HEBBEN DE VOLGENDE VERORDENING VASTGESTELD:

Artikel 1

Verordening (EG) nr. 1905/2006 wordt als volgt gewijzigd:

  1. Artikel 4 wordt vervangen door:

    In overeenstemming met het algemene doel en de werkingssfeer, de doelstellingen en de algemene beginselen van deze verordening wordt de uniale bijstand verleend door middel van de geografische en thematische programma’s, bedoeld in de artikelen 5 tot en met 16 en de programma’s, bedoeld in de artikelen 17 en 17 bis.”.

  2. Het volgende artikel wordt ingevoegd:

    1.

    Ten behoeve van de in bijlage III bis genoemde ACS-leveranciers van bananen wordt een programma met begeleidende maatregelen voor de bananensector („BAM-programma”) vastgesteld.

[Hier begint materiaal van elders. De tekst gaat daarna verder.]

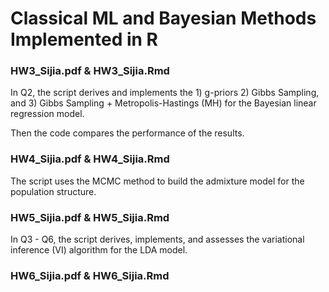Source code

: # Classical ML and Bayesian Methods Implemented in R

### HW3_Sijia.pdf & HW3_Sijia.Rmd

In Q2, the script derives and implements the 1) g-priors 2) Gibbs Sampling, and 3) Gibbs Sampling + Metropolis-Hastings (MH) for the Bayesian linear regression model.

Then the code compares the performance of the results.

### HW4_Sijia.pdf & HW4_Sijia.Rmd

The script uses the MCMC method to build the admixture model for the population structure.

### HW5_Sijia.pdf & HW5_Sijia.Rmd

In Q3 - Q6, the script derives, implements, and assesses the variational inference (VI) algorithm for the LDA model.

### HW6_Sijia.pdf & HW6_Sijia.Rmd
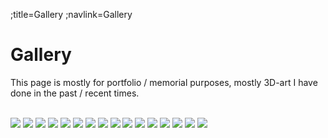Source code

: ;title=Gallery
;navlink=Gallery

# Gallery
This page is mostly for portfolio / memorial purposes, mostly 3D-art I have done in the past / recent times.
<br><br>

<a href="./pics/art/high-res/Classroom-render.jpg"><img class="gallery" src="./pics/art/thumbnails/Classroom-render.jpg" /></a>
<a href="./pics/art/high-res/Classroom-volume-render.jpg"><img class="gallery" src="./pics/art/thumbnails/Classroom-volume-render.jpg" /></a>
<a href="./pics/art/high-res/käytävä.jpg"><img class="gallery" src="./pics/art/thumbnails/käytävä.jpg" /></a>
<a href="./pics/art/high-res/floating_cube.jpg"><img class="gallery" src="./pics/art/thumbnails/floating_cube.jpg" /></a>
<a href="./pics/art/high-res/banner.jpg"><img class="gallery" src="./pics/art/thumbnails/banner.jpg" /></a>
<a href="./pics/art/high-res/low_poly_island.jpg"><img class="gallery" src="./pics/art/thumbnails/low_poly_island.jpg" /></a>
<a href="./pics/art/high-res/puu.jpg"><img class="gallery" src="./pics/art/thumbnails/puu.jpg" /></a>
<a href="./pics/art/high-res/sword.jpg"><img class="gallery" src="./pics/art/thumbnails/sword.jpg" /></a>
<a href="./pics/art/high-res/talvi.jpg"><img class="gallery" src="./pics/art/thumbnails/talvi.jpg" /></a>
<a href="./pics/art/high-res/tarha.jpg"><img class="gallery" src="./pics/art/thumbnails/tarha.jpg" /></a>
<a href="./pics/art/high-res/girl.jpg"><img class="gallery" src="./pics/art/thumbnails/girl.jpg" /></a>
<a href="./pics/art/high-res/cat.jpg"><img class="gallery" src="./pics/art/thumbnails/cat.jpg" /></a>
<a href="./pics/art/high-res/cube.jpg"><img class="gallery" src="./pics/art/thumbnails/cube.jpg" /></a>
<a href="./pics/art/high-res/koulu.jpg"><img class="gallery" src="./pics/art/thumbnails/koulu.jpg" /></a>
<a href="./pics/art/high-res/Huone.jpg"><img class="gallery" src="./pics/art/thumbnails/Huone.jpg" /></a>
<a href="./pics/art/high-res/vuoristo.jpg"><img class="gallery" src="./pics/art/thumbnails/vuoristo.jpg" /></a>
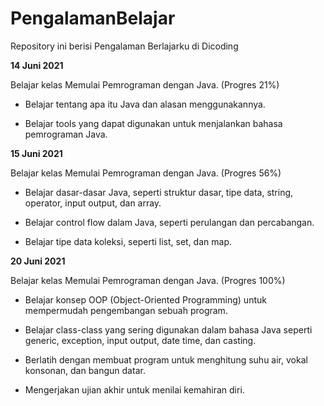 # PengalamanBelajar
Repository ini berisi Pengalaman Berlajarku di Dicoding

**14 Juni 2021**

Belajar kelas Memulai Pemrograman dengan Java. (Progres 21%)

 * Belajar tentang apa itu Java dan alasan menggunakannya.

 * Belajar tools yang dapat digunakan untuk menjalankan bahasa pemrograman Java.

**15 Juni 2021**

Belajar kelas Memulai Pemrograman dengan Java. (Progres 56%)
 
 * Belajar dasar-dasar Java, seperti struktur dasar, tipe data, string, operator, input output, dan array.
 
 * Belajar control flow dalam Java, seperti perulangan dan percabangan.
 
 * Belajar tipe data koleksi, seperti list, set, dan map.

**20 Juni 2021**  

Belajar kelas Memulai Pemrograman dengan Java. (Progres 100%)

  * Belajar konsep OOP (Object-Oriented Programming) untuk mempermudah pengembangan sebuah program.

  * Belajar class-class yang sering digunakan dalam bahasa Java seperti generic, exception, input output, date time, dan casting. 

  * Berlatih dengan membuat program untuk menghitung suhu air, vokal konsonan, dan bangun datar. 

  * Mengerjakan ujian akhir untuk menilai kemahiran diri.
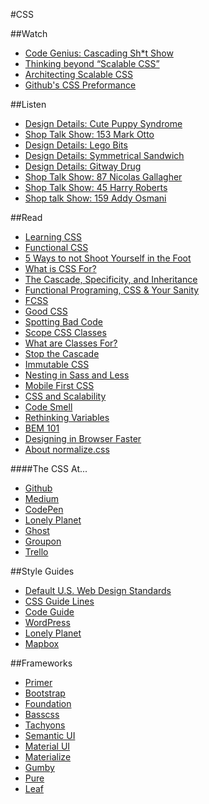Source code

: #CSS

##Watch
- [Code Genius: Cascading Sh*t Show](https://www.youtube.com/watch?v=iniwPUEbPUM)
- [Thinking beyond “Scalable CSS”](https://www.youtube.com/watch?v=L8w3v9m6G04)
- [Architecting Scalable CSS](https://www.youtube.com/watch?v=KVHpHew5jAI)
- [Github's CSS Preformance](https://speakerdeck.com/jonrohan/githubs-css-performance)

##Listen
- [Design Details: Cute Puppy Syndrome](https://spec.fm/podcasts/design-details/15975)
- [Shop Talk Show: 153 Mark Otto](http://shoptalkshow.com/episodes/153-mark-otto/)
- [Design Details: Lego Bits](https://spec.fm/podcasts/design-details/16190)
- [Design Details: Symmetrical Sandwich](https://spec.fm/podcasts/design-details/14701)
- [Design Details: Gitway Drug](https://spec.fm/podcasts/design-details/19537)
- [Shop Talk Show: 87 Nicolas Gallagher](http://shoptalkshow.com/episodes/087-nicolas-gallagher/)
- [Shop Talk Show: 45 Harry Roberts](http://shoptalkshow.com/episodes/045-with-harry-roberts/)
- [Shop talk Show: 159 Addy Osmani](http://shoptalkshow.com/episodes/159-with-addy-osmani/)

##Read
- [Learning CSS](http://mrmrs.io/writing/2015/07/20/learning-css/)
- [Functional CSS](http://eng.wealthfront.com/2013/08/20/functional-css-fcss/)
- [5 Ways to not Shoot Yourself in the Foot](http://jxnblk.com/writing/posts/5-ways-to-not-shoot-yourself-in-the-foot-with-css/)
- [What is CSS For?](http://mrmrs.io/writing/2013/04/11/what-is-css-for/)
- [The Cascade, Specificity, and Inheritance](http://nicolasgallagher.com/css-cascade-specificity-inheritance/)
- [Functional Programing, CSS & Your Sanity](http://www.jon.gold/2015/07/functional-css/)
- [FCSS](http://eng.wealthfront.com/2013/08/20/functional-css-fcss/)
- [Good CSS](http://mrmrs.io/writing/2014/08/11/good-css/)
- [Spotting Bad Code](https://www.smashingmagazine.com/2012/07/coding-qa-with-chris-coyier-code-smell-type-grid/#spotting-bad-code)
- [Scope CSS Classes](http://markdotto.com/2012/02/16/scope-css-classes-with-prefixes/)
- [What are Classes For?](http://mrmrs.io/writing/2015/05/14/what-are-classes-for/)
- [Stop the Cascade](http://markdotto.com/2012/03/02/stop-the-cascade/)
- [Immutable CSS](http://csswizardry.com/2015/03/immutable-css/)
- [Nesting in Sass and Less](http://markdotto.com/2015/07/20/css-nesting/)
- [Mobile First CSS](http://mrmrs.io/writing/2014/08/18/mobile-first-css/)
- [CSS and Scalability](http://mrmrs.io/writing/2016/03/24/scalable-css/)
- [Code Smell](http://csswizardry.com/2012/11/code-smells-in-css/)
- [Rethinking Variables](http://jxnblk.com/writing/posts/rethinking-variables-in-css/)
- [BEM 101](https://css-tricks.com/bem-101/)
- [Designing in Browser Faster](http://jxnblk.com/writing/posts/designing-in-the-browser-faster/)
- [About normalize.css](http://nicolasgallagher.com/about-normalize-css/)

####The CSS At...
- [Github](http://markdotto.com/2014/07/23/githubs-css/)
- [Medium](https://medium.com/@fat/mediums-css-is-actually-pretty-fucking-good-b8e2a6c78b06#.a99xdtdow)
- [CodePen](http://codepen.io/chriscoyier/post/codepens-css)
- [Lonely Planet](http://ianfeather.co.uk/css-at-lonely-planet/)
- [Ghost](https://dev.ghost.org/css-at-ghost/)
- [Groupon](http://mikeaparicio.com/2014/08/10/css-at-groupon/)
- [Trello](http://blog.trello.com/refining-the-way-we-structure-our-css-at-trello/)

##Style Guides
- [Default U.S. Web Design Standards](https://standards.usa.gov/)
- [CSS Guide Lines](http://cssguidelin.es/)
- [Code Guide](http://codeguide.co/)
- [WordPress](https://make.wordpress.org/core/handbook/best-practices/coding-standards/css/)
- [Lonely Planet](http://rizzo.lonelyplanet.com/documentation/css/naming)
- [Mapbox](https://www.mapbox.com/base/)

##Frameworks
- [Primer](http://primercss.io/)
- [Bootstrap](http://getbootstrap.com/)
- [Foundation](http://foundation.zurb.com/)
- [Basscss](http://www.basscss.com/)
- [Tachyons](http://tachyons.io/)
- [Semantic UI](http://semantic-ui.com/)
- [Material UI](http://www.material-ui.com/)
- [Materialize](http://materializecss.com/)
- [Gumby](http://www.gumbyframework.com/)
- [Pure](http://purecss.io/)
- [Leaf](http://getleaf.com/)
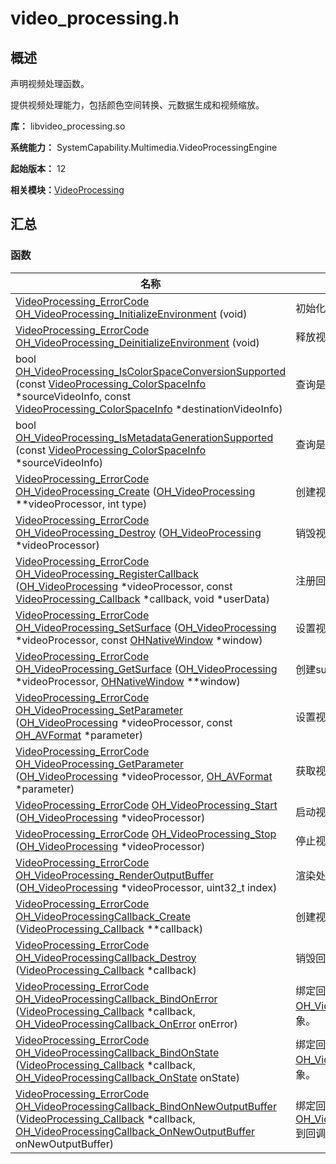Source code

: # video_processing.h


## 概述

声明视频处理函数。

提供视频处理能力，包括颜色空间转换、元数据生成和视频缩放。

**库：** libvideo_processing.so

**系统能力：** SystemCapability.Multimedia.VideoProcessingEngine

**起始版本：** 12

**相关模块：**[VideoProcessing](_video_processing.md)


## 汇总


### 函数

| 名称 | 描述 | 
| -------- | -------- |
| [VideoProcessing_ErrorCode](_video_processing.md#videoprocessing_errorcode) [OH_VideoProcessing_InitializeEnvironment](_video_processing.md#oh_videoprocessing_initializeenvironment) (void) | 初始化视频处理全局环境。 | 
| [VideoProcessing_ErrorCode](_video_processing.md#videoprocessing_errorcode) [OH_VideoProcessing_DeinitializeEnvironment](_video_processing.md#oh_videoprocessing_deinitializeenvironment) (void) | 释放视频处理全局环境。 | 
| bool [OH_VideoProcessing_IsColorSpaceConversionSupported](_video_processing.md#oh_videoprocessing_iscolorspaceconversionsupported) (const [VideoProcessing_ColorSpaceInfo](_video_processing___color_space_info.md) \*sourceVideoInfo, const [VideoProcessing_ColorSpaceInfo](_video_processing___color_space_info.md) \*destinationVideoInfo) | 查询是否支持视频颜色空间转换。 | 
| bool [OH_VideoProcessing_IsMetadataGenerationSupported](_video_processing.md#oh_videoprocessing_ismetadatagenerationsupported) (const [VideoProcessing_ColorSpaceInfo](_video_processing___color_space_info.md) \*sourceVideoInfo) | 查询是否支持视频元数据生成。 | 
| [VideoProcessing_ErrorCode](_video_processing.md#videoprocessing_errorcode) [OH_VideoProcessing_Create](_video_processing.md#oh_videoprocessing_create) ([OH_VideoProcessing](_video_processing.md#oh_videoprocessing) \*\*videoProcessor, int type) | 创建视频处理实例。 | 
| [VideoProcessing_ErrorCode](_video_processing.md#videoprocessing_errorcode) [OH_VideoProcessing_Destroy](_video_processing.md#oh_videoprocessing_destroy) ([OH_VideoProcessing](_video_processing.md#oh_videoprocessing) \*videoProcessor) | 销毁视频处理实例。 | 
| [VideoProcessing_ErrorCode](_video_processing.md#videoprocessing_errorcode) [OH_VideoProcessing_RegisterCallback](_video_processing.md#oh_videoprocessing_registercallback) ([OH_VideoProcessing](_video_processing.md#oh_videoprocessing) \*videoProcessor, const [VideoProcessing_Callback](_video_processing.md#videoprocessing_callback) \*callback, void \*userData) | 注册回调函数。 | 
| [VideoProcessing_ErrorCode](_video_processing.md#videoprocessing_errorcode) [OH_VideoProcessing_SetSurface](_video_processing.md#oh_videoprocessing_setsurface) ([OH_VideoProcessing](_video_processing.md#oh_videoprocessing) \*videoProcessor, const [OHNativeWindow](_video_processing.md#ohnativewindow) \*window) | 设置视频处理输出surface。 | 
| [VideoProcessing_ErrorCode](_video_processing.md#videoprocessing_errorcode) [OH_VideoProcessing_GetSurface](_video_processing.md#oh_videoprocessing_getsurface) ([OH_VideoProcessing](_video_processing.md#oh_videoprocessing) \*videoProcessor, [OHNativeWindow](_video_processing.md#ohnativewindow) \*\*window) | 创建surface。 | 
| [VideoProcessing_ErrorCode](_video_processing.md#videoprocessing_errorcode) [OH_VideoProcessing_SetParameter](_video_processing.md#oh_videoprocessing_setparameter) ([OH_VideoProcessing](_video_processing.md#oh_videoprocessing) \*videoProcessor, const [OH_AVFormat](_video_processing.md#oh_avformat) \*parameter) | 设置视频处理输出参数。 | 
| [VideoProcessing_ErrorCode](_video_processing.md#videoprocessing_errorcode) [OH_VideoProcessing_GetParameter](_video_processing.md#oh_videoprocessing_getparameter) ([OH_VideoProcessing](_video_processing.md#oh_videoprocessing) \*videoProcessor, [OH_AVFormat](_video_processing.md#oh_avformat) \*parameter) | 获取视频处理参数。 | 
| [VideoProcessing_ErrorCode](_video_processing.md#videoprocessing_errorcode) [OH_VideoProcessing_Start](_video_processing.md#oh_videoprocessing_start) ([OH_VideoProcessing](_video_processing.md#oh_videoprocessing) \*videoProcessor) | 启动视频处理。 | 
| [VideoProcessing_ErrorCode](_video_processing.md#videoprocessing_errorcode) [OH_VideoProcessing_Stop](_video_processing.md#oh_videoprocessing_stop) ([OH_VideoProcessing](_video_processing.md#oh_videoprocessing) \*videoProcessor) | 停止视频处理。 | 
| [VideoProcessing_ErrorCode](_video_processing.md#videoprocessing_errorcode) [OH_VideoProcessing_RenderOutputBuffer](_video_processing.md#oh_videoprocessing_renderoutputbuffer) ([OH_VideoProcessing](_video_processing.md#oh_videoprocessing) \*videoProcessor, uint32_t index) | 渲染处理并输出buffer。 | 
| [VideoProcessing_ErrorCode](_video_processing.md#videoprocessing_errorcode) [OH_VideoProcessingCallback_Create](_video_processing.md#oh_videoprocessingcallback_create) ([VideoProcessing_Callback](_video_processing.md#videoprocessing_callback) \*\*callback) | 创建视频处理回调函数对象。 | 
| [VideoProcessing_ErrorCode](_video_processing.md#videoprocessing_errorcode) [OH_VideoProcessingCallback_Destroy](_video_processing.md#oh_videoprocessingcallback_destroy) ([VideoProcessing_Callback](_video_processing.md#videoprocessing_callback) \*callback) | 销毁回调对象。 | 
| [VideoProcessing_ErrorCode](_video_processing.md#videoprocessing_errorcode) [OH_VideoProcessingCallback_BindOnError](_video_processing.md#oh_videoprocessingcallback_bindonerror) ([VideoProcessing_Callback](_video_processing.md#videoprocessing_callback) \*callback, [OH_VideoProcessingCallback_OnError](_video_processing.md#oh_videoprocessingcallback_onerror) onError) | 绑定回调函数[OH_VideoProcessingCallback_OnError](_video_processing.md#oh_videoprocessingcallback_onerror)到回调对象。 | 
| [VideoProcessing_ErrorCode](_video_processing.md#videoprocessing_errorcode) [OH_VideoProcessingCallback_BindOnState](_video_processing.md#oh_videoprocessingcallback_bindonstate) ([VideoProcessing_Callback](_video_processing.md#videoprocessing_callback) \*callback, [OH_VideoProcessingCallback_OnState](_video_processing.md#oh_videoprocessingcallback_onstate) onState) | 绑定回调函数[OH_VideoProcessingCallback_OnState](_video_processing.md#oh_videoprocessingcallback_onstate)到回调对象。 | 
| [VideoProcessing_ErrorCode](_video_processing.md#videoprocessing_errorcode) [OH_VideoProcessingCallback_BindOnNewOutputBuffer](_video_processing.md#oh_videoprocessingcallback_bindonnewoutputbuffer) ([VideoProcessing_Callback](_video_processing.md#videoprocessing_callback) \*callback, [OH_VideoProcessingCallback_OnNewOutputBuffer](_video_processing.md#oh_videoprocessingcallback_onnewoutputbuffer) onNewOutputBuffer) | 绑定回调函数[OH_VideoProcessingCallback_OnNewOutputBuffer](_video_processing.md#oh_videoprocessingcallback_onnewoutputbuffer)到回调对象。 | 
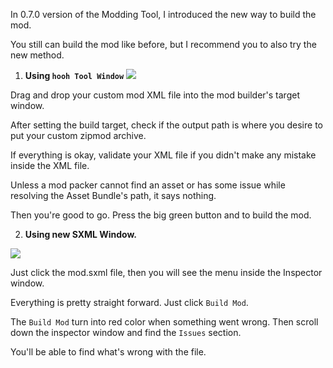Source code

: In 0.7.0 version of the Modding Tool, I introduced the new way to build the mod.

You still can build the mod like before, but I recommend you to also try the new method.

1. **Using `hooh Tool Window`**
![](imgs/mod_00.png)

Drag and drop your custom mod XML file into the mod builder's target window.

After setting the build target, check if the output path is where you desire to put your custom zipmod archive.

If everything is okay, validate your XML file if you didn't make any mistake inside the XML file.

Unless a mod packer cannot find an asset or has some issue while resolving the Asset Bundle's path, it says nothing.

Then you're good to go. Press the big green button and to build the mod.

2. **Using new SXML Window.**

![](imgs/070_mod_01.png)

Just click the mod.sxml file, then you will see the menu inside the Inspector window.

Everything is pretty straight forward. Just click `Build Mod`.

The `Build Mod` turn into red color when something went wrong. Then scroll down the inspector window and find the `Issues` section.

You'll be able to find what's wrong with the file.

    1. Algemene doelstellingen:

      De uniale bijstand aan deze landen heeft tot doel:

      1. steun te verlenen voor hun aanpassingsproces als gevolg van de liberalisering van de uniale markt voor bananen in het kader van de WTO;

      2. de armoede te bestrijden door verbetering van de levensstandaard en de leefomstandigheden van de betrokken telers en andere personen.

    2. Algemene prioriteiten:

      In de uniale bijstand wordt rekening gehouden met de beleidslijnen en aanpassingsstrategieën van de landen, alsook hun regionale omgeving (in termen van nabuurschap aan ultraperifere gebieden van de Unie en overzeese landen en gebiedsdelen) en staan een of meer van de volgende samenwerkingsterreinen centraal:

      1. aanpak van de bredere gevolgen van het aanpassingsproces, met name op het niveau van de plaatselijke gemeenschappen en de meest kwetsbare groepen binnen die gemeenschappen, onder meer op het gebied van werkgelegenheid en sociale dienstverlening, grondgebruik en milieuherstel;

      2. bevordering van de economische diversificatie van gebieden die afhankelijk zijn van bananen, wanneer dat een haalbare strategie is;

      3. verbetering van het concurrentievermogen van de bananenuitvoersector wanneer dit haalbaar is, rekening houdend met de situatie van de verschillende belanghebbenden in de keten.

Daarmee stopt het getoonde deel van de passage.